[Haskell-cafe] Parallel Haskell Digest 6
Eric Y. Kow
eric at well-typed.com
Thu Oct 6 17:58:47 CEST 2011
Parallel Haskell Digest
This edition of the Parallel Haskell Digest kicks off with some
[warm feelings][n1] from BioHaskeller Ketil Malde
> Blessing of the day goes to the authors of threadscope. In fact, let me look
> it up: Donnie Jones, Simon Marlow, and Satnam Singh. I had an old STM
> experiment lying around, but couldn't quite make it go faster than the single
> threaded version.
> Today I installed threadscope, and a glance at the output sufficed to
> identify the problem, and now at least it's faster. Great tool! (But you all
> knew that, of course)
Thanks indeed to the original authors of ThreadScope! Ketil made good use
of the original ThreadScope. Since the original release, the folks at
Well-Typed have taken over development on ThreadScope (Andres, Duncan,
and Mikolaj) and are working to extend it so that it becomes even easier
to squash those pesky performance bugs. These extensions, much like
this digest, are made possible by the [Parallel GHC Project][n0]. We
hope you'll love the results.
[Data Parallelism in Haskell][n2] slides and video
Manuel Chakravarty came all the way from Sydney (that's 931 km!)
to tell the Brisbane FP Group about work going on at UNSW on
data parallel programming in Haskell. The talk covers a lot of
ground. It's an hour and a half long and
> [It] motivates the use of functional programming for parallel,
> and in particular, data parallel programming and explains the
> difference between regular and irregular (or nested) data
> parallelism. It also discusses the Repa library (regular data
> parallelism for multicore CPUs), the embedded language Accelerate
> (regular data parallelism for GPUs), and Data Parallel Haskell
> (nested data parallelism for multicore CPUs).
Both video and slides are available, so check it out!
Word of the Month
The word of the month is *dataflow* as in dataflow parallelism.

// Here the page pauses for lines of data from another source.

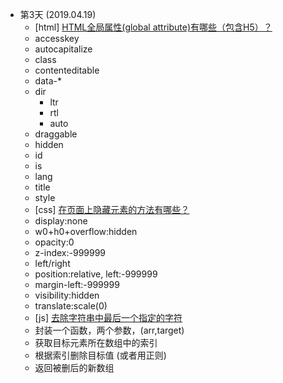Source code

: - 第3天 (2019.04.19)
  - [html] [HTML全局属性(global attribute)有哪些（包含H5）？](https://github.com/haizlin/fe-interview/issues/7)
  - accesskey
  - autocapitalize
  - class
  - contenteditable
  - data-*
  - dir
      - ltr
      - rtl
      - auto
  - draggable
  - hidden
  - id
  - is
  - lang
  - title
  - style
  - [css] [在页面上隐藏元素的方法有哪些？](https://github.com/haizlin/fe-interview/issues/8)
  - display:none
  - w0+h0+overflow:hidden
  - opacity:0
  - z-index:-999999
  - left/right
  - position:relative, left:-999999
  - margin-left:-999999
  - visibility:hidden
  - translate:scale(0)
  - [js] [去除字符串中最后一个指定的字符](https://github.com/haizlin/fe-interview/issues/9)
  - 封装一个函数，两个参数，(arr,target)
  - 获取目标元素所在数组中的索引
  - 根据索引删除目标值 (或者用正则)
  - 返回被删后的新数组
  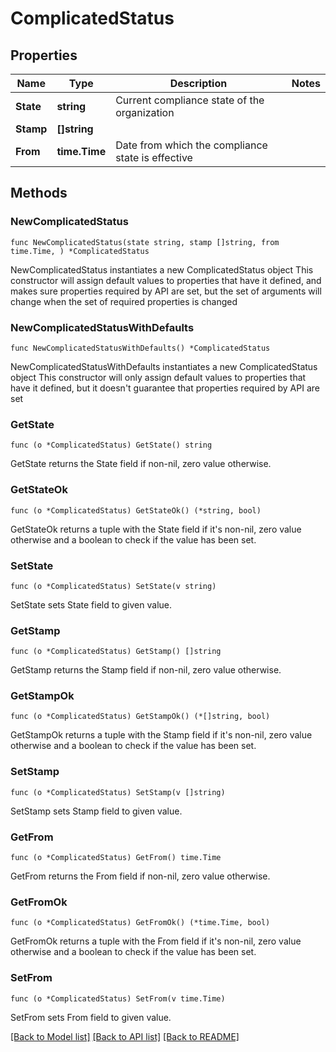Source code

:# ComplicatedStatus

## Properties

Name | Type | Description | Notes
------------ | ------------- | ------------- | -------------
**State** | **string** | Current compliance state of the organization | 
**Stamp** | **[]string** |  | 
**From** | **time.Time** | Date from which the compliance state is effective | 

## Methods

### NewComplicatedStatus

`func NewComplicatedStatus(state string, stamp []string, from time.Time, ) *ComplicatedStatus`

NewComplicatedStatus instantiates a new ComplicatedStatus object
This constructor will assign default values to properties that have it defined,
and makes sure properties required by API are set, but the set of arguments
will change when the set of required properties is changed

### NewComplicatedStatusWithDefaults

`func NewComplicatedStatusWithDefaults() *ComplicatedStatus`

NewComplicatedStatusWithDefaults instantiates a new ComplicatedStatus object
This constructor will only assign default values to properties that have it defined,
but it doesn't guarantee that properties required by API are set

### GetState

`func (o *ComplicatedStatus) GetState() string`

GetState returns the State field if non-nil, zero value otherwise.

### GetStateOk

`func (o *ComplicatedStatus) GetStateOk() (*string, bool)`

GetStateOk returns a tuple with the State field if it's non-nil, zero value otherwise
and a boolean to check if the value has been set.

### SetState

`func (o *ComplicatedStatus) SetState(v string)`

SetState sets State field to given value.


### GetStamp

`func (o *ComplicatedStatus) GetStamp() []string`

GetStamp returns the Stamp field if non-nil, zero value otherwise.

### GetStampOk

`func (o *ComplicatedStatus) GetStampOk() (*[]string, bool)`

GetStampOk returns a tuple with the Stamp field if it's non-nil, zero value otherwise
and a boolean to check if the value has been set.

### SetStamp

`func (o *ComplicatedStatus) SetStamp(v []string)`

SetStamp sets Stamp field to given value.


### GetFrom

`func (o *ComplicatedStatus) GetFrom() time.Time`

GetFrom returns the From field if non-nil, zero value otherwise.

### GetFromOk

`func (o *ComplicatedStatus) GetFromOk() (*time.Time, bool)`

GetFromOk returns a tuple with the From field if it's non-nil, zero value otherwise
and a boolean to check if the value has been set.

### SetFrom

`func (o *ComplicatedStatus) SetFrom(v time.Time)`

SetFrom sets From field to given value.



[[Back to Model list]](../README.md#documentation-for-models) [[Back to API list]](../README.md#documentation-for-api-endpoints) [[Back to README]](../README.md)


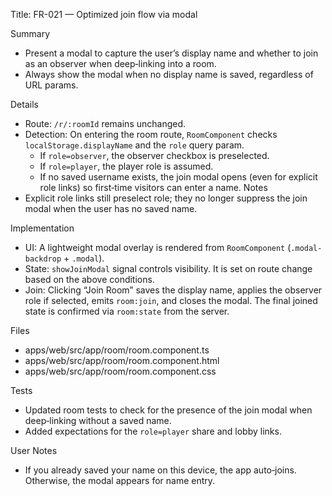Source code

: Title: FR-021 — Optimized join flow via modal

Summary
- Present a modal to capture the user’s display name and whether to join as an observer when deep‑linking into a room.
- Always show the modal when no display name is saved, regardless of URL params.

Details
- Route: `/r/:roomId` remains unchanged.
- Detection: On entering the room route, `RoomComponent` checks `localStorage.displayName` and the `role` query param.
  - If `role=observer`, the observer checkbox is preselected.
  - If `role=player`, the player role is assumed.
  - If no saved username exists, the join modal opens (even for explicit role links) so first‑time visitors can enter a name.
Notes
- Explicit role links still preselect role; they no longer suppress the join modal when the user has no saved name.

Implementation
- UI: A lightweight modal overlay is rendered from `RoomComponent` (`.modal-backdrop` + `.modal`).
- State: `showJoinModal` signal controls visibility. It is set on route change based on the above conditions.
- Join: Clicking “Join Room” saves the display name, applies the observer role if selected, emits `room:join`, and closes the modal. The final joined state is confirmed via `room:state` from the server.

Files
- apps/web/src/app/room/room.component.ts
- apps/web/src/app/room/room.component.html
- apps/web/src/app/room/room.component.css

Tests
- Updated room tests to check for the presence of the join modal when deep‑linking without a saved name.
- Added expectations for the `role=player` share and lobby links.

User Notes
- If you already saved your name on this device, the app auto‑joins. Otherwise, the modal appears for name entry.
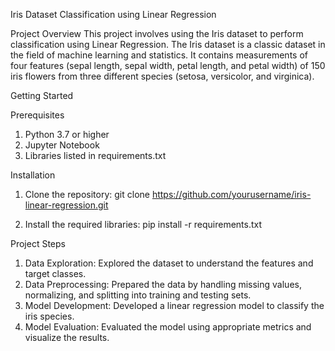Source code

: Iris Dataset Classification using Linear Regression

Project Overview
This project involves using the Iris dataset to perform classification using Linear Regression. 
The Iris dataset is a classic dataset in the field of machine learning and statistics. 
It contains measurements of four features (sepal length, sepal width, petal length, and petal width) of 150 iris flowers from three different species (setosa, versicolor, and virginica).

Getting Started

Prerequisites
1. Python 3.7 or higher
2. Jupyter Notebook
3. Libraries listed in requirements.txt

Installation
1. Clone the repository:
git clone https://github.com/yourusername/iris-linear-regression.git

2. Install the required libraries:
pip install -r requirements.txt

Project Steps
1. Data Exploration: Explored the dataset to understand the features and target classes.
2. Data Preprocessing: Prepared the data by handling missing values, normalizing, and splitting into training and testing sets.
3. Model Development: Developed a linear regression model to classify the iris species.
4. Model Evaluation: Evaluated the model using appropriate metrics and visualize the results.
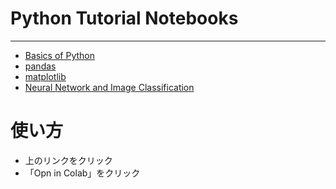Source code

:# Python Tutorial Notebooks
---

- [Basics of Python](https://github.com/fukuta-takenaka/pub_colab/blob/main/Basics_of_Python.ipynb)
- [pandas](https://github.com/fukuta-takenaka/pub_colab/blob/main/tutorial_pandas_numpy.ipynb)
- [matplotlib](https://github.com/fukuta-takenaka/pub_colab/blob/main/tutorial_matplotlib.ipynb)
- [Neural Network and Image Classification](https://github.com/fukuta-takenaka/pub_colab/blob/main/tutorial_image_classification.ipynb)

# 使い方
- 上のリンクをクリック
- 「Opn in Colab」をクリック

(And if you've just seen Manuel's talk, not to be confused with
data paralellism). With dataflow, we will be wrapping up our now
four-part series on parallel programming in Haskell. In recent words of
the month, we've been looking at various approaches for parallelising
your way to faster code. We started with the parallel arrays library
Repa, then moved on to the Haskell `par` and `pseq` primitives, and
built from there to get Strategies. Now we'll be looking at
`monad-par`, a library for *dataflow* parallelism.
First, the bigger picture: why do we have another way of doing parallel
programming in Haskell when we already have parallel arrays and
Strategies? Part of the answer is parallelism is still a research
topic, with new ideas coming out from time to time and some old ideas
slowly withering away. For another part of the answer, it may help to
think in terms of a trade-off between implicitness and performance, in
other words, between Easy and Fast.
![Degrees of implicitness](parallelism.png)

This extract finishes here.